The pattern is predictable in hindsight. Choose open source to avoid the licensing cost. Discover that production use requires the paywalled tooling. By then you’re already committed to the technology. So you build it yourself.

A PoC is a weekend. Production-grade with all the edge cases is a different story. Maintenance over time is harder still.

The comparison spreadsheet made it look obvious: Enterprise at $30k/year versus operator at $0/year. The spreadsheet didn’t have a line for engineering time spent building, debugging, explaining limitations, fielding questions, and responding to incidents. At market rate for a senior engineer, that time adds up past the license cost quickly.

Engineering time doesn’t show up as an incremental cost on budgets the way a vendor invoice does. The CFO sees infrastructure cost down and doesn’t see velocity down. By the time the productivity drag is obvious, you’re maintaining critical infrastructure and the migration cost is high enough that you just keep going.

Tyk’s setup is well-designed for this. The gateway itself is solid and production-ready.

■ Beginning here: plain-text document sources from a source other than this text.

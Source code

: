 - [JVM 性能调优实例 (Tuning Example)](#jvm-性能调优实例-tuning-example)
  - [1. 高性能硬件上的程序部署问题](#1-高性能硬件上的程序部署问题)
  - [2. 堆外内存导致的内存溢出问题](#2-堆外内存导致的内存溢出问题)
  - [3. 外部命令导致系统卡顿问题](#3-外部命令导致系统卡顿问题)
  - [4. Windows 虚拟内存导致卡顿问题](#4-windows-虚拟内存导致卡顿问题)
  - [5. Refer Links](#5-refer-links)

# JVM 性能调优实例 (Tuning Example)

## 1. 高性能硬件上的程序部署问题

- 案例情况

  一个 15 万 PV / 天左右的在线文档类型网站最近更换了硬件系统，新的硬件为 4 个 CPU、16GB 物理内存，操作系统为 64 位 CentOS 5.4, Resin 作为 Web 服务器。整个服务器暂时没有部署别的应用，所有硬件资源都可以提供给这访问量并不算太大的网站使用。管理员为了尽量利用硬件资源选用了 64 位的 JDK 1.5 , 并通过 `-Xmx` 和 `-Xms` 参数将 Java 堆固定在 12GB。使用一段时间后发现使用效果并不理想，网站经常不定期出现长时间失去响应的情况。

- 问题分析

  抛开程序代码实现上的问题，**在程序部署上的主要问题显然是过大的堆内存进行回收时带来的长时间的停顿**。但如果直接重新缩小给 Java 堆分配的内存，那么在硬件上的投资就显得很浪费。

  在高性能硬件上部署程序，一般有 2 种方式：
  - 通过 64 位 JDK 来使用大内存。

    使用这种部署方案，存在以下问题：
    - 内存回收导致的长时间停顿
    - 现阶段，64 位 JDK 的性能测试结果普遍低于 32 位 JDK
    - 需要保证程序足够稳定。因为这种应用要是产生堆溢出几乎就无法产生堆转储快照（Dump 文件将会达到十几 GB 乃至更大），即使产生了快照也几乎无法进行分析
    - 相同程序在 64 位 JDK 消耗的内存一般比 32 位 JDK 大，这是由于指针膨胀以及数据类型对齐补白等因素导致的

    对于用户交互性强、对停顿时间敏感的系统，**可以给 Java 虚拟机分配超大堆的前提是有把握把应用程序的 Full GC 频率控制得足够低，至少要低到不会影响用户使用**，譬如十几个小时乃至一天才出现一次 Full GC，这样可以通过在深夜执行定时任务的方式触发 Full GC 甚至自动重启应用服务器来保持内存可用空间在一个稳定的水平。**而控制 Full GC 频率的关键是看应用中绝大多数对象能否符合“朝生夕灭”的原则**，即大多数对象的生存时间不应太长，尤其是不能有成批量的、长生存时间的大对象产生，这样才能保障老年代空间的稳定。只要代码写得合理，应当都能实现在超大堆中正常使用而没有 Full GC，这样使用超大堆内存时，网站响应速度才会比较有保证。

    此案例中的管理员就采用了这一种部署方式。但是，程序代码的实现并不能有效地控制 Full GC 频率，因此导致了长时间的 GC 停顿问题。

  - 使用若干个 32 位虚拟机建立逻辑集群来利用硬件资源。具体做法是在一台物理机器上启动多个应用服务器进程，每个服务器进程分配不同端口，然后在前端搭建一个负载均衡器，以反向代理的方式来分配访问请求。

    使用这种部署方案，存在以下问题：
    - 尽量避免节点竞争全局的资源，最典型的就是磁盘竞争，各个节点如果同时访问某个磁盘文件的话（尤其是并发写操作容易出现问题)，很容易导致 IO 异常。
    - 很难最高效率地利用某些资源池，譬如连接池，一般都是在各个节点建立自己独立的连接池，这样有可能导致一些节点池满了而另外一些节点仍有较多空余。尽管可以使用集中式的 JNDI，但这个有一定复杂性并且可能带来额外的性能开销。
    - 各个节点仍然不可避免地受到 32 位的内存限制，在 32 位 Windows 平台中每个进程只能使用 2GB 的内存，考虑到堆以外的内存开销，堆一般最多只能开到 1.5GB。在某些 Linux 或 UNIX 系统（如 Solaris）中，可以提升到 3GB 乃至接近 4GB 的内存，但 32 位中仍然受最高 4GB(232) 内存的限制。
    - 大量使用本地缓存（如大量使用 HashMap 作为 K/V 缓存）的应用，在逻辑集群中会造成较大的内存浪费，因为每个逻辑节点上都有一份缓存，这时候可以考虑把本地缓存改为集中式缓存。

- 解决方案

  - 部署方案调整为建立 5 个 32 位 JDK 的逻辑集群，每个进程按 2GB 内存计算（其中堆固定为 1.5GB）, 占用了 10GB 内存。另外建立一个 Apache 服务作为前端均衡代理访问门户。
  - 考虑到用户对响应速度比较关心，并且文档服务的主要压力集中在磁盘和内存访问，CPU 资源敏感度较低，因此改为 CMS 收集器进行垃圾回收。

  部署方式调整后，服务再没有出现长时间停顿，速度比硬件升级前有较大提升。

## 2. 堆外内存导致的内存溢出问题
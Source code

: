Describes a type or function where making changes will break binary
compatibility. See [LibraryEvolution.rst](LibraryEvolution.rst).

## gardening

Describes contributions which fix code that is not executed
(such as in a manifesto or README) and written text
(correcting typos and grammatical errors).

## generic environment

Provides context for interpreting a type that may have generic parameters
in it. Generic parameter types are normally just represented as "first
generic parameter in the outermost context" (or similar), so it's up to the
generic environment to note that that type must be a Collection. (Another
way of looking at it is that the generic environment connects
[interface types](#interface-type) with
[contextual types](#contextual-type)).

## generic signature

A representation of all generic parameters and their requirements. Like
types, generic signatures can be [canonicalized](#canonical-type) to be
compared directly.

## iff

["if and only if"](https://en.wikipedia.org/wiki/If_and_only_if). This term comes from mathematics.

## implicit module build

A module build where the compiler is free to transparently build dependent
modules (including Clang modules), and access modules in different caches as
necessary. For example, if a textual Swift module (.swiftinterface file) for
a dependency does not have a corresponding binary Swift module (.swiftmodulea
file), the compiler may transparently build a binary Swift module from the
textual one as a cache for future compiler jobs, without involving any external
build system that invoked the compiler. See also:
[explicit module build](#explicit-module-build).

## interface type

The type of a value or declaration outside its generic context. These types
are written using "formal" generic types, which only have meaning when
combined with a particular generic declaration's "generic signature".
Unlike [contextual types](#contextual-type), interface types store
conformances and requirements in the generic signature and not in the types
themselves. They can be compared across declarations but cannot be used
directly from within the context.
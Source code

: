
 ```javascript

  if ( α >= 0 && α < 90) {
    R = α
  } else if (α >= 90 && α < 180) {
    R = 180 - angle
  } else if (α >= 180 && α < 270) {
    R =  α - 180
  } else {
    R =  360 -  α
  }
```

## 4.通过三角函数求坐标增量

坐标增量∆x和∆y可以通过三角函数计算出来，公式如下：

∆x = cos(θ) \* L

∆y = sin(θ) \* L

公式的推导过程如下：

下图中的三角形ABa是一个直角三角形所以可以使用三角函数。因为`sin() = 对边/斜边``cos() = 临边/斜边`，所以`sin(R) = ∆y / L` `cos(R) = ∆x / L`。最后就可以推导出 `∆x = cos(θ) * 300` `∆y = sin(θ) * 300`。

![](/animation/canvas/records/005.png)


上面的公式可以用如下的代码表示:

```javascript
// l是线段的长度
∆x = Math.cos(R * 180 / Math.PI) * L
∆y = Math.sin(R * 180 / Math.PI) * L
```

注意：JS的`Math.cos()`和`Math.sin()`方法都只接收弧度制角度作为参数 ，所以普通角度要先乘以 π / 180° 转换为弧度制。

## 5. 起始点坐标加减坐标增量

The gaps only appear when you start doing K8s-native workflows. By then, traffic is flowing through it, teams depend on it, and migration is a serious project.

We saved the license cost and inherited the development and maintenance cost. Eight months in, I’m not sure we came out ahead.

What I’d Think About Differently

Don’t use a single ConfigMap for data that grows without a bound. Don’t report state as active when you’ve only verified the config write. Coordination logic that works for one team breaks for multiple teams in ways that aren’t obvious until you’re in it.

More importantly: “can we build this” is the wrong question. The right question is whether the operational burden is worth the cost savings. Sometimes the answer is yes, especially when the commercial tool genuinely doesn’t fit your requirements or you have real spare capacity. But when a commercial tool exists and has broad adoption, it usually exists because the problem is harder than it looks. The price reflects engineering effort that’s already been spent solving problems you haven’t hit yet.

For tyk-cm-routes-controller: the routes work and the workflow is declarative. But merge conflicts are a recurring tax, the size limit requires manual management, the status is misleading, and every edge case requires manual verification. Fixing the design problems properly would take weeks of work.

We built it to save money. We might have.